While she returns to it intermittently, Griffiths doesn’t dwell for long on her own experience. Casting her net on social media for personal stories, she received “hundreds of responses” and settled on “four tangled accounts of power, lust and learning” to which she felt “an immediate, unshakeable pull.” Partly to preserve their anonymity, she assigns these women pseudonyms — Blaine, Elsie, Cara and Rose — and fictionalises elements of their accounts.

Creative non-fiction also allows Griffiths to imbue each of these women and their stories with the kind of interiority, character and specificity more often found in novels than in conventional reportage. This approach helps to centre the women’s own accounts of their lives, and in parts is reminiscent of American writer Lisa Taddeo’s bestselling Three Women (2019). Elsewhere, the narration can clash with the entwined saga of Griffiths writing the book and wrestling with the subject matter.

Of the four women, Rose leaps most vividly off the page — perhaps because, as Griffiths writes, they recognise elements of themselves in each other. Both “wriggled” their way into higher education “out of a small, plodding town on the outskirts of Melbourne.” And each of them sought in their own way to orchestrate the “undoing” of an ex-boyfriend.

In Rose’s case, the ex is Samuel, her “teacher-turned-lover,” a “hardly-as-bad sort of man,” with whom she had a four-year relationship marked by the usual milestones. Rose was the first student Samuel pursued, but certainly not the last. While they were still together, albeit in diminished form, an anonymous complaint was made about his “inappropriate behaviour with female students,” and later Rose filed her own report of a “historical act of sexual misconduct.” The portrait of Rose — seething with anger, but also somehow reborn — is Griffiths at her best.

Blaine, Elsie and Cara take longer to come into proper view, though each of their stories offers new angles and insights. Blaine is now an academic herself, and one of her colleagues is the teacher with whom she had a clandestine affair when she was a PhD student. Back then, Greg “minced her thesis to bits.” Years later, she’s “immediately repulsed” when she receives an “out-of-the-blue” message from him to thank her for introducing him to her own student, Jenna.

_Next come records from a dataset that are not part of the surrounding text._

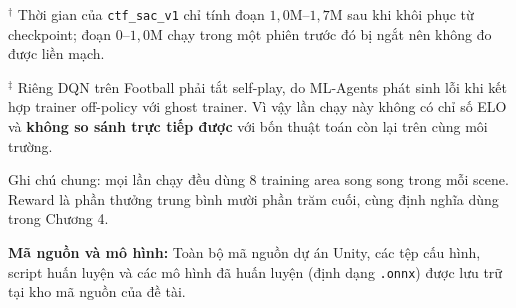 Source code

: \begin{table}[H]
\vspace{0.2cm}
{\footnotesize
$^{\dagger}$ Thời gian của \texttt{ctf\_sac\_v1} chỉ tính đoạn $1{,}0$M--$1{,}7$M sau khi khôi phục từ checkpoint; đoạn $0$--$1{,}0$M chạy trong một phiên trước đó bị ngắt nên không đo được liền mạch.

\smallskip
$^{\ddagger}$ Riêng DQN trên Football phải tắt self-play, do ML-Agents phát sinh lỗi khi kết hợp trainer off-policy với ghost trainer. Vì vậy lần chạy này không có chỉ số ELO và \textbf{không so sánh trực tiếp được} với bốn thuật toán còn lại trên cùng môi trường.

\smallskip
Ghi chú chung: mọi lần chạy đều dùng 8 training area song song trong mỗi scene. Reward là phần thưởng trung bình mười phần trăm cuối, cùng định nghĩa dùng trong Chương 4.}
\end{table}

\vspace{0.5cm}
\noindent\textbf{Mã nguồn và mô hình:} Toàn bộ mã nguồn dự án Unity, các tệp cấu hình,
script huấn luyện và các mô hình đã huấn luyện (định dạng \texttt{.onnx}) được lưu trữ
tại kho mã nguồn của đề tài.
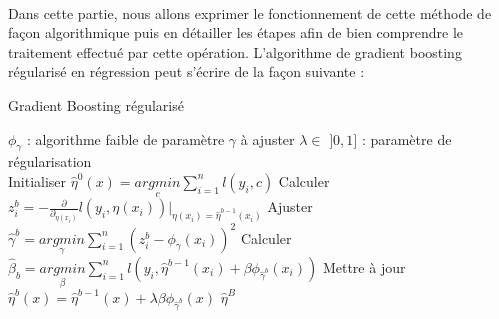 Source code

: \documentclass[14pt, openany]{article}
\begin{document}
\paragraph{}
Dans cette partie, nous allons exprimer le fonctionnement de cette méthode de façon algorithmique puis en détailler les étapes afin de bien comprendre le traitement effectué par cette opération. L'algorithme de gradient boosting régularisé en régression peut s'écrire de la façon suivante :
\begin{algorithm}
\caption{Gradient Boosting régularisé}
\begin{algorithmic}
\REQUIRE 
\STATE $\phi_{\gamma}$ : algorithme faible de paramètre $\gamma$ à ajuster
\STATE $\lambda \in $ $]0,1]$ : paramètre de régularisation\\
\ENSURE
\STATE Initialiser $\hat{\eta}^0(x)=\underset{c}{argmin}\sum\limits_{i=1}^n l(y_i,c)$
\STATE Calculer $z_{i}^b=-\frac{\partial}{\partial_{\eta(x_i)}}l(y_i,\eta(x_i))\vert_{\eta(x_i)=\hat{\eta}^{b-1}(x_i)}$
\STATE Ajuster $\hat{\gamma}^b=\underset{\gamma}{argmin}\sum\limits_{i=1}^n(z_{i}^b-\phi_{\gamma}(x_i))^2$
\STATE Calculer $\hat{\beta}_b=\underset{\beta}{argmin}\sum\limits_{i=1}^n l(y_i,\hat{\eta}^{b-1}(x_i)+\beta\phi_{\hat{\gamma}^b}(x_i))$
\STATE Mettre à jour $\hat{\eta}^b(x)=\hat{\eta}^{b-1}(x)+\lambda\beta\phi_{\hat{\gamma}^b}(x)$
\ENDFOR
\RETURN $\hat{\eta}^B$
\PRINT
\end{algorithmic}
\end{algorithm}
\end{document}
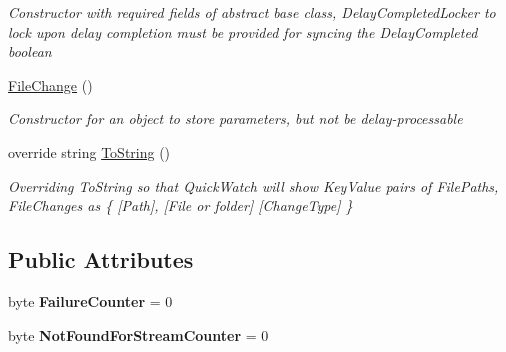 \begin{DoxyCompactItemize}
\begin{DoxyCompactList}\small\item\em Constructor with required fields of abstract base class, Delay\-Completed\-Locker to lock upon delay completion must be provided for syncing the Delay\-Completed boolean \end{DoxyCompactList}\item 
\hyperlink{class_cloud_api_public_1_1_model_1_1_file_change_adc8f11183263555d2facbf4354106797}{File\-Change} ()
\begin{DoxyCompactList}\small\item\em Constructor for an object to store parameters, but not be delay-\/processable \end{DoxyCompactList}\item 
override string \hyperlink{class_cloud_api_public_1_1_model_1_1_file_change_abf7bd8fb9c0b7bfcada1aa39a568a13b}{To\-String} ()
\begin{DoxyCompactList}\small\item\em Overriding To\-String so that Quick\-Watch will show Key\-Value pairs of File\-Paths, File\-Changes as \{ \mbox{[}Path\mbox{]}, \mbox{[}File or folder\mbox{]} \mbox{[}Change\-Type\mbox{]} \} \end{DoxyCompactList}\end{DoxyCompactItemize}
\subsection*{Public Attributes}
\begin{DoxyCompactItemize}
\item 
\hypertarget{class_cloud_api_public_1_1_model_1_1_file_change_a731705220f8c9b1ceb3022bae1bbe02e}{byte {\bfseries Failure\-Counter} = 0}\label{class_cloud_api_public_1_1_model_1_1_file_change_a731705220f8c9b1ceb3022bae1bbe02e}

\item 
\hypertarget{class_cloud_api_public_1_1_model_1_1_file_change_a7cd99f56c8ec93e35a9dbdcce37d673a}{byte {\bfseries Not\-Found\-For\-Stream\-Counter} = 0}\label{class_cloud_api_public_1_1_model_1_1_file_change_a7cd99f56c8ec93e35a9dbdcce37d673a}

\end{DoxyCompactItemize}
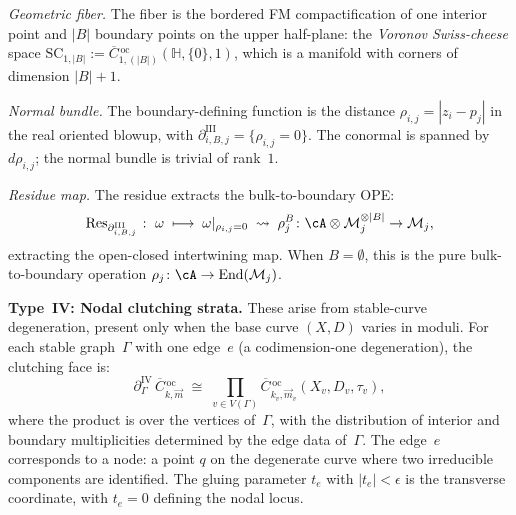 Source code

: \begin{proposition}
\emph{Geometric fiber.}
The fiber is the bordered FM compactification of one interior
point and $|B|$ boundary points on the upper half-plane: the
\emph{Voronov Swiss-cheese} space
$\mathrm{SC}_{1, |B|} :=
\overline{C}{}^{\,\mathrm{oc}}_{1, (|B|)}(\mathbb{H}, \{0\}, 1)$,
which is a manifold with corners of dimension $|B| + 1$.

\emph{Normal bundle.}
The boundary-defining function is the distance
$\rho_{i,j} = |z_i - p_j|$ in the real oriented blowup, with
$\partial_{i,B,j}^{\mathrm{III}} = \{\rho_{i,j} = 0\}$. The
conormal is spanned by $d\rho_{i,j}$; the normal bundle is
trivial of rank~$1$.

\emph{Residue map.}
The residue extracts the bulk-to-boundary OPE:
\begin{equation}\label{eq:typeIII-residue}
\operatorname{Res}_{\partial_{i,B,j}^{\mathrm{III}}}
\;\colon\;
\omega \;\longmapsto\;
\omega|_{\rho_{i,j} = 0}
\;\leadsto\;
\rho_j^B
\colon \cA \otimes \mathcal{M}_j^{\otimes |B|} \to
\mathcal{M}_j,
\end{equation}
extracting the open-closed intertwining map. When $B =
\emptyset$, this is the pure bulk-to-boundary operation
$\rho_j \colon \cA \to \operatorname{End}(\mathcal{M}_j)$.

\medskip
\noindent\textbf{Type~IV: Nodal clutching strata.}
These arise from stable-curve degeneration, present only when
the base curve $(X, D)$ varies in moduli. For each stable
graph~$\Gamma$ with one edge~$e$ (a codimension-one
degeneration), the clutching face is:
\begin{equation}\label{eq:typeIV-stratum}
\partial_\Gamma^{\mathrm{IV}}\,
\overline{C}{}^{\,\mathrm{oc}}_{k,\vec{m}}
\;\cong\;
\prod_{v \in V(\Gamma)}
\overline{C}{}^{\,\mathrm{oc}}_{k_v,\vec{m}_v}
(X_v, D_v, \tau_v),
\end{equation}
where the product is over the vertices of~$\Gamma$, with the
distribution of interior and boundary multiplicities determined
by the edge data of~$\Gamma$. The edge~$e$ corresponds to a
node: a point $q$ on the degenerate curve where two irreducible
components are identified. The gluing parameter
$t_e$ with $|t_e| < \epsilon$ is the transverse coordinate,
with $t_e = 0$ defining the nodal locus.


\end{proposition}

While Elsie was in a relationship with her forty-something tutor Harrison during her twenties, “the two had discussed the concept of grooming at length” and “while wrapped in each other’s bodies, decided that this wasn’t that.” Two years later, she’s not so sure. Cara, meanwhile, “the kind of woman men slump at the feet of,” never had sex with her teacher Ivan. But she is still compelled to share her story, not just about “cartoonishly dorky” Ivan, with whom she spent chaste nights in his candle-lit apartment, but also about other men she wasn’t supposed to be drawn to, who took advantage of her attraction to them.

These are important and fascinating stories, deepened by the passing of time. But Griffiths, despite what are clearly very good intentions, sometimes gets in their way. Aside from the four women, she talks to a wider range of people — others with experiences to share, academics, her boyfriend, casual acquaintances — but these conversations can be as distracting as they are enlightening. She makes an especially powerful detour into what good teaching entails, but other lines of inquiry are left dangling or could have more effectively been brought together.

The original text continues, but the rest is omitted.